A three-year-old girl spent three days in hospital and was unable to walk after being bitten on the leg – by a FALSE WIDOW SPIDER.
Toddler Ella Williamson developed an eight-inch-round blister from the tiny bite by Britain’s most venomous arachnid which took over three months to heal.
Ella‘s distraught mum Bobbie-Louise Willis rushed the youngster to hospital after the nasty bite mark tripled in size over two days.
She spoke out today (Weds) as experts warned the weather was ripe for a “population boom” of the creepy crawlies.
Full-time mum Bobbie-Louise, 24, from Dover, Kent, said: “It was the worst time of my life. I thought something was eating her from the inside. It just kept getting bigger.
“She wouldn’t let me touch it. So she must have been suffering in pain. I would hate to see anyone go through what she went through.”
Ella had being staying with her dad Matthew Williamson, 28, in Folkestone, Kent, who is no longer with Bobbie-Louise, when the false widow spider sank its fangs into her leg.
Bobbie-Louise first noticed Ella had a small blister when she returned home on March 22, and took her to hospital the next morning after the bite doubled in size.
Bobbie-Louise, who was pregnant with Ella‘s half-brother at the time, three-week-old Oliver, said: “She was given antibiotics and sent home, but the day after it had tripled in size and looked like her leg was being eaten away.
“I took her back to hospital as she was being sick and was really poorly.

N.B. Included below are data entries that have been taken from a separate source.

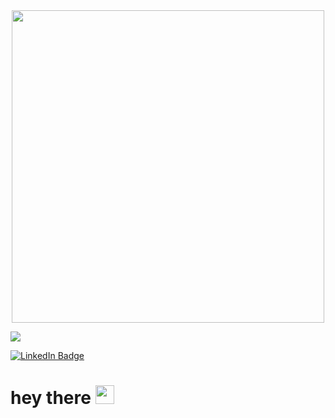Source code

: <div id="header" align="center">
  <img src="https://media.giphy.com/media/sULKEgDMX8LcI/giphy.gif" width="500"/>
</div>

![](https://komarev.com/ghpvc/?username=dibaalizai&color=ff69b4)

<div id="badges" >
  <a href="https://www.linkedin.com/in/dibaalizai/">
    <img src="https://img.shields.io/badge/LinkedIn-blue?style=for-the-badge&logo=linkedin&logoColor=white" alt="LinkedIn Badge"/>
  </a>

</div> 

<h1>
  hey there
  <img src="https://media.giphy.com/media/hvRJCLFzcasrR4ia7z/giphy.gif" width="30px"/>
</h1>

I was very worried, at first I thought it might be meningitis, so horrible thoughts were going through my head.
“We waited for a skin specialist, who said it was a false widow spider bite.
“She couldn’t walk and had to be carried everywhere. It was horrible to see my daughter in that way.”
Little Ella was sent to the William Harvey Hospital in Ashford, Kent, where she was confined to her room for a night and put on very strong antibiotics.
It took a month before the nasty scabbing started to get better, and three months for it to heal completely.
Ella, who attends Next Steps Pre-School in Dover, has no permanent scarring, but is now terrified of spiders.
Bobbie-Louise, who caught a false widow a year before the attack, said: “I always used to put spiders outside, but after seeing what Ella went through I would definitely kill one straight away now.”
False widow spiders, which are frequently confused for the deadly black widow, are set to invade British homes in the coming weeks due to warm weather.